その場所の名前を見て、思わずグロアは目を細めてしまう。
『スレイブスピリッツ』
名前に奴隷を表す単語があるのもだが、その場所は焼肉屋だが、闇の世界の住人が時々はびこっている店であった。
そんな店に呼ぶなんて不吉ない予感がした。
そしてその予感は当たる。
「おまたせ」
颯爽と吹く風のような清らかな声が、グロアの耳の中に入る。
違う、即座にこれは自分とは違うとわかった。声、そして向かいの椅子に座る直前に見えた痩せた長躯、そして顔はイケメンという単語が真っ先に浮かぶほど整っていた。
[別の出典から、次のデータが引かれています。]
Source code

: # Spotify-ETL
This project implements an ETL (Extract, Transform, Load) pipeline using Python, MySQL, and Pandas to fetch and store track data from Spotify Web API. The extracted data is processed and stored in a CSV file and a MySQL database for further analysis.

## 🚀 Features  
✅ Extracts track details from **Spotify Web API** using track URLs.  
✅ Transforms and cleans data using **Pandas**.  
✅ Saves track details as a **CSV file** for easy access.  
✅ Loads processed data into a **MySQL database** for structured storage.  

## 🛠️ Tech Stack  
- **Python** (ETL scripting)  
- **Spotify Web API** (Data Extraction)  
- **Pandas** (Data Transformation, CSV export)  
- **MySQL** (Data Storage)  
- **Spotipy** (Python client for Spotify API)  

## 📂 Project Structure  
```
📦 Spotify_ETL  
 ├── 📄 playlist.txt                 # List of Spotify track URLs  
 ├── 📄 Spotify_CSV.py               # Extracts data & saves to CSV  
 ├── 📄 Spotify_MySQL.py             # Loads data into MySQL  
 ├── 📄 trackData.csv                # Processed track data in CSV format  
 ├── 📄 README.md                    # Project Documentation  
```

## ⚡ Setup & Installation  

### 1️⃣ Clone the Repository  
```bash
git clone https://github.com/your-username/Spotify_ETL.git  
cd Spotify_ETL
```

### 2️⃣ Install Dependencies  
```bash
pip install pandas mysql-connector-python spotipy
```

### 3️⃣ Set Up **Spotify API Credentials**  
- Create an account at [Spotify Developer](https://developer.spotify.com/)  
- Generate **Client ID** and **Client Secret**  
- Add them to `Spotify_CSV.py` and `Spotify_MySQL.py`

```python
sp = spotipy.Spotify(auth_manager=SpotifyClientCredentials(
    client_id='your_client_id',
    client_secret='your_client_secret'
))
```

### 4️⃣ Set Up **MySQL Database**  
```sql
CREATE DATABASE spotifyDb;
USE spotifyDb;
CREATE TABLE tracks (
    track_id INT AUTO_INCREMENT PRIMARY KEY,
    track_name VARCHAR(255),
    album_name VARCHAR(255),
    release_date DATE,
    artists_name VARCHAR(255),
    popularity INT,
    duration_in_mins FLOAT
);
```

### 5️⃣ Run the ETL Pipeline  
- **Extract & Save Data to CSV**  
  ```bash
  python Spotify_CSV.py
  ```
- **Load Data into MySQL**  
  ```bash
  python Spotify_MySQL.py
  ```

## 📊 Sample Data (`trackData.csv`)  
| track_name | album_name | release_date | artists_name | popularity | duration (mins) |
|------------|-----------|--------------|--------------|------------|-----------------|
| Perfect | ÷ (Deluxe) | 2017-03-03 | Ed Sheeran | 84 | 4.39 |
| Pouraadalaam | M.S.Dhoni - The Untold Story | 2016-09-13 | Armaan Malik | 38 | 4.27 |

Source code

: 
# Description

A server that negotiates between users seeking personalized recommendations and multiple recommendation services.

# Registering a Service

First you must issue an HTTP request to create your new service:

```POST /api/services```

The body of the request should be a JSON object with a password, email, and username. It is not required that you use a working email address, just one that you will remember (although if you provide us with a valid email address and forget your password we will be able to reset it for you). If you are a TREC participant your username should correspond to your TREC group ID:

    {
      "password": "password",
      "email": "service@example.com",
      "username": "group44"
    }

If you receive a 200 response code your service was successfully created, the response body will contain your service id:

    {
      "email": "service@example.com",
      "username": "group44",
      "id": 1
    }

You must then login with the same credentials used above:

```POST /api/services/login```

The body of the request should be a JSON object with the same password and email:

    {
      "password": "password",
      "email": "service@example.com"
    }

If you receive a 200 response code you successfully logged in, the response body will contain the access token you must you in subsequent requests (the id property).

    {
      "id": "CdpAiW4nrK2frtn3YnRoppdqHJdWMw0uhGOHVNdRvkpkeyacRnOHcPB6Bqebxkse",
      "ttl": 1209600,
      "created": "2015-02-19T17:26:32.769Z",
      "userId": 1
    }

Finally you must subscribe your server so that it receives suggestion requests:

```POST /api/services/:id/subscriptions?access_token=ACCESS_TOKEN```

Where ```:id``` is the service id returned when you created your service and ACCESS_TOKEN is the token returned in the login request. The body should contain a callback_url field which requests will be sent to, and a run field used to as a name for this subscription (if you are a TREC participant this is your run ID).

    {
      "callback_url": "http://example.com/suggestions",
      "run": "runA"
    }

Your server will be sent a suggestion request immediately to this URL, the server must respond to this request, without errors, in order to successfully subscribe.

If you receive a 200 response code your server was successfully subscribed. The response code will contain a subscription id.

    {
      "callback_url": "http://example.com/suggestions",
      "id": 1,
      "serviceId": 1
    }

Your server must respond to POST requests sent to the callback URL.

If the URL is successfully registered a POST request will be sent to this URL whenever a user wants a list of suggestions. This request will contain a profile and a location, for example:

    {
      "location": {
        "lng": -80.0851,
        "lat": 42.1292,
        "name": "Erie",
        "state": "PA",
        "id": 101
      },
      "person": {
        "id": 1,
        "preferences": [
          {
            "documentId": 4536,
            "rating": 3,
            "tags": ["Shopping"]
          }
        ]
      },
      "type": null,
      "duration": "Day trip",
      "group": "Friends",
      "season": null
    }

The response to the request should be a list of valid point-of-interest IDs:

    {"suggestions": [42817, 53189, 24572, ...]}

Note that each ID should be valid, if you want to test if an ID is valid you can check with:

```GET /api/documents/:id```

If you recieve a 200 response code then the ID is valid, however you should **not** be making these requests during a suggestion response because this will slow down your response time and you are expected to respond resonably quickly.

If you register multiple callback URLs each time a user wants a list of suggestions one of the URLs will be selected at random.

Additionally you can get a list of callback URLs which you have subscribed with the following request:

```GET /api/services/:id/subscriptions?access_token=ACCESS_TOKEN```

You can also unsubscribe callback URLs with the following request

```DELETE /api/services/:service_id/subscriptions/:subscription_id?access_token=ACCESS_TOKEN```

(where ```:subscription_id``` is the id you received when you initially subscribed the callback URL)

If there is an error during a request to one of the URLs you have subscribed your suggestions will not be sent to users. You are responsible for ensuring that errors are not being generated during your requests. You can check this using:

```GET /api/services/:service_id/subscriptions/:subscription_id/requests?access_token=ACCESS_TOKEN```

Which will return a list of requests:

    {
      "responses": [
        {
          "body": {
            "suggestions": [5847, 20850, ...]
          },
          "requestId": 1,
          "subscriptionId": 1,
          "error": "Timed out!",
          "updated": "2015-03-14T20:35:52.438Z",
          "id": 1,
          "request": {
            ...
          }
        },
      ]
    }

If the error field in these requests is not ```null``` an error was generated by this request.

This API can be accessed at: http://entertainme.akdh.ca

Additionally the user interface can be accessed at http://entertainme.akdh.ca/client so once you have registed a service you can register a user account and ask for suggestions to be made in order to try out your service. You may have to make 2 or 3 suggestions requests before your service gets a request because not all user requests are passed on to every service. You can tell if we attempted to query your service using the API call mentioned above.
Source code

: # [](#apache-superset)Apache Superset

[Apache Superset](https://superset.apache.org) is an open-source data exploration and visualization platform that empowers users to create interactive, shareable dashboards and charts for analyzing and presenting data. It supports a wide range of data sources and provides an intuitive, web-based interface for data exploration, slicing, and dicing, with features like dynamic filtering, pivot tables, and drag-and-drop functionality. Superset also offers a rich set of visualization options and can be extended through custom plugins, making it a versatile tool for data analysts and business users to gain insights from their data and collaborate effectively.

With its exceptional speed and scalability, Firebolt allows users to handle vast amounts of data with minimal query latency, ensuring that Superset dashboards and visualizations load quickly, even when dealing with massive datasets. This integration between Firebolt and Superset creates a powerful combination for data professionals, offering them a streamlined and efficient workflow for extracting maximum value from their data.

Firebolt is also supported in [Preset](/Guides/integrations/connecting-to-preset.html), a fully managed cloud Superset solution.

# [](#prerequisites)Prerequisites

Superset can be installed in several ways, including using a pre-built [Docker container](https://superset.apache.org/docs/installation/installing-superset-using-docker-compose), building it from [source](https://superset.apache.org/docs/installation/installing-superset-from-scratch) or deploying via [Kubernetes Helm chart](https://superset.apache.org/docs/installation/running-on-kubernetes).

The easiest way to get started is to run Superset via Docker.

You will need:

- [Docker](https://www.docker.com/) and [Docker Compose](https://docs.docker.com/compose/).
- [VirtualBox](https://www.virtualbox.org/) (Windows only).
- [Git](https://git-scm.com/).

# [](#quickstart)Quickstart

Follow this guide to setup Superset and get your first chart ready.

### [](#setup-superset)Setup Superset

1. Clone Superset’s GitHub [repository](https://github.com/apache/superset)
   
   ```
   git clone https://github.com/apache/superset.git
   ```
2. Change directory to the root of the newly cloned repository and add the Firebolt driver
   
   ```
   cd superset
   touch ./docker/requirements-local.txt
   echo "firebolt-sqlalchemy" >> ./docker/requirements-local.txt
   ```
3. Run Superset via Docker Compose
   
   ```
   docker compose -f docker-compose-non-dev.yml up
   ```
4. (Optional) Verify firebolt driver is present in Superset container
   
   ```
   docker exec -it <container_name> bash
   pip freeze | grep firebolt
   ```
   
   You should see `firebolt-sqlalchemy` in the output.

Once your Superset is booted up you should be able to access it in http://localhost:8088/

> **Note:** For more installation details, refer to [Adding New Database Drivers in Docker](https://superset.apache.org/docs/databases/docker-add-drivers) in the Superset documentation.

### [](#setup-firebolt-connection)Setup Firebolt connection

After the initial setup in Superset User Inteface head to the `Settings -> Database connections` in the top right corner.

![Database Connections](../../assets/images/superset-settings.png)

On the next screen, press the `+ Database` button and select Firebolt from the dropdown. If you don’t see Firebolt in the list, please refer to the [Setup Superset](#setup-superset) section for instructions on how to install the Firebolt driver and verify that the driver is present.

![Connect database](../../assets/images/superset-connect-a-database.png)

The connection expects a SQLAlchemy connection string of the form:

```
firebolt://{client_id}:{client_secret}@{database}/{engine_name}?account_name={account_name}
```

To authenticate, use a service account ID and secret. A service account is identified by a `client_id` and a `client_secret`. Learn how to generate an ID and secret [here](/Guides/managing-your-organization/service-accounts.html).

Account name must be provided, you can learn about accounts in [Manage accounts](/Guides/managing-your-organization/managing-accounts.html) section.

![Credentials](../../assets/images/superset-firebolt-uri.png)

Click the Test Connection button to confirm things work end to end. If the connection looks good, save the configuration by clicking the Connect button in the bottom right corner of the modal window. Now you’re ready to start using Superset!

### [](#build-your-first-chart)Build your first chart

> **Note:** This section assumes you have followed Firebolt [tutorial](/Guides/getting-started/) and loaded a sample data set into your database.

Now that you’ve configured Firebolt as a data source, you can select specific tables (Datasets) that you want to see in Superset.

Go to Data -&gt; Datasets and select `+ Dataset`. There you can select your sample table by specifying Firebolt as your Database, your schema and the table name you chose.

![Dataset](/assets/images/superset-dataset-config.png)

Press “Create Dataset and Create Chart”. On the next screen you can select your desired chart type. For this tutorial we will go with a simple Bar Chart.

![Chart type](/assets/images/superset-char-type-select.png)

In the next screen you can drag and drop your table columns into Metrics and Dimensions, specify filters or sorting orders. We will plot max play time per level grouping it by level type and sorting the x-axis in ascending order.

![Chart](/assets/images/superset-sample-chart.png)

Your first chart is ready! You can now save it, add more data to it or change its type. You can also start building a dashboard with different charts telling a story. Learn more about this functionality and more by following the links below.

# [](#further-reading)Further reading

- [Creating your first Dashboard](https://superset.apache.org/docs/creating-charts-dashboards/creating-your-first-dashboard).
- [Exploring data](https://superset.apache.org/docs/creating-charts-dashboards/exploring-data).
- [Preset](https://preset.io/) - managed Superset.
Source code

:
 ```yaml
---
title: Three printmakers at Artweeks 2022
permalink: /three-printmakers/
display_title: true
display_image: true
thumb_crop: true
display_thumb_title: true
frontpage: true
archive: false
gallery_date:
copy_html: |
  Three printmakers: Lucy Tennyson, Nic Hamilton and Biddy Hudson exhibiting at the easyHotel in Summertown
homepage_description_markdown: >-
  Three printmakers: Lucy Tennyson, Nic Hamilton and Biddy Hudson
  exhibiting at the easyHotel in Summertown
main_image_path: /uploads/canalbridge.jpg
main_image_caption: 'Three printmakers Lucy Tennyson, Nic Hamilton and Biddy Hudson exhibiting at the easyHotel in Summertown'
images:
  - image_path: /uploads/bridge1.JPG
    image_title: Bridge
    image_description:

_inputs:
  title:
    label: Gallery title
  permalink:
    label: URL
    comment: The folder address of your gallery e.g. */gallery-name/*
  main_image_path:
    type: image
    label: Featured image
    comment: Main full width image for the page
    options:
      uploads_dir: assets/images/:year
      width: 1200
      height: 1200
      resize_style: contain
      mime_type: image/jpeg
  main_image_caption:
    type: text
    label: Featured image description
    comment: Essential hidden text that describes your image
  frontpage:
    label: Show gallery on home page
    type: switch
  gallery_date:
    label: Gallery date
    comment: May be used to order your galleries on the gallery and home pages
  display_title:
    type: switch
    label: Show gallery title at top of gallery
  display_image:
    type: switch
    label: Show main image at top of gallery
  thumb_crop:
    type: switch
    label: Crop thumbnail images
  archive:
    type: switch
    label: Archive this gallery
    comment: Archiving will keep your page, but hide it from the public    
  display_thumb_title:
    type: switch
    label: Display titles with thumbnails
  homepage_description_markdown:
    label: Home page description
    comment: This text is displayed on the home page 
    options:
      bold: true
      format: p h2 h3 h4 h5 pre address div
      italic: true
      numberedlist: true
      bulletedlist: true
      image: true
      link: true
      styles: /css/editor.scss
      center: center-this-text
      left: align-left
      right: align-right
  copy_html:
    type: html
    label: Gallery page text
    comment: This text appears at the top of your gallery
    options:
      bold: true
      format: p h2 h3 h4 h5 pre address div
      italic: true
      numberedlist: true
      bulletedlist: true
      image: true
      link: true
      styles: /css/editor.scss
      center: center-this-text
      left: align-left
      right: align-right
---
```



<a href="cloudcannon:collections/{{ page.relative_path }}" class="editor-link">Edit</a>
「や、久しぶりだね。えっと……ごめん!! 名前忘れたわ!! ハハ!!」
少しも反省していないのが丸分かりの屈託のない笑顔。
「えっと……今日はどうしたの、マガマガく」
「マガマガ? 誰それ!! 知らないんだが!?」
(え……?)
何が起きたか一瞬分からなかった。
もしかして自分の認知が、歪んでいることさえ思った。目の前のこの男は誰なんだろう。
「マガマガはお前だよな?」
いきなり目の前の男は嘘をついた。いや、嘘ではない。完全に自分のことをマガマガじゃないと思い込んでいるのだ。
「いや〜ほんっとキツイよ毎日毎日特訓特訓と馬鹿の一つ覚えの親父。こっちが少し顔整えたら下等人間の真似をするなとかなんだかうるさかったからさぁ。こっちも思わず後ろ向いた時の隙ついてボッコボコにしちまったよあのバカ親父ホントクソだよな」
「何、言ってるの?」
「ん? だから、お前にも消えてもらうぞ、マガマガ」
瞬間、グロアの下が爆発。爆風があたりに吹き荒れ、客は全員叫びながら逃げていく。
それを見て男はニヤニヤする。
「やっぱ世の中、金っしょ」
「それはどうでしょうか」
その声にイケメンは顔を豹変させる。余裕顔が一瞬にしてクシャクシャになった。
爆風が晴れると、そこにはバンとロンがいた。その後ろにグロアがいる。
「お前ら……」
イケメンは白目を剥くように睨み散らす。
「俺らのこと知ってるってこったぁ、お前マガマガだろ?」
イケメンは並んだまま何も答えない。
するとロンがブハッと吹き出した。
「てか、貴方……顔変わりすぎじゃありません? 前はもっとブサイク」
「ドラコシャウト!!」
いきなりの魔法、辺りの壁、だけでなく店自体が吹っ飛ぶ。幸い、客や店員は全員外にいたから誰も巻き込まれなかった。
そして、バンがうつ伏せで倒れ、ロンが膝をついてハアハア肩で呼吸をする。
「バン!! ロン!! 大丈夫ですか!?」
「ちょっと……何ですか? これ」
苦しい表情をしてロンは見上げる。
視線の向こうに、得意顔のイケメン金髪のマガマガがいた。
「今の俺に取っちゃあよぉ、お前らは全員ただの雑魚のクソモブなんだよぉぉ!!!」
そこでマガマガは、右手を前に出す。
「ドラコノイズ!!」
爆破したような衝撃音が辺りに響いた。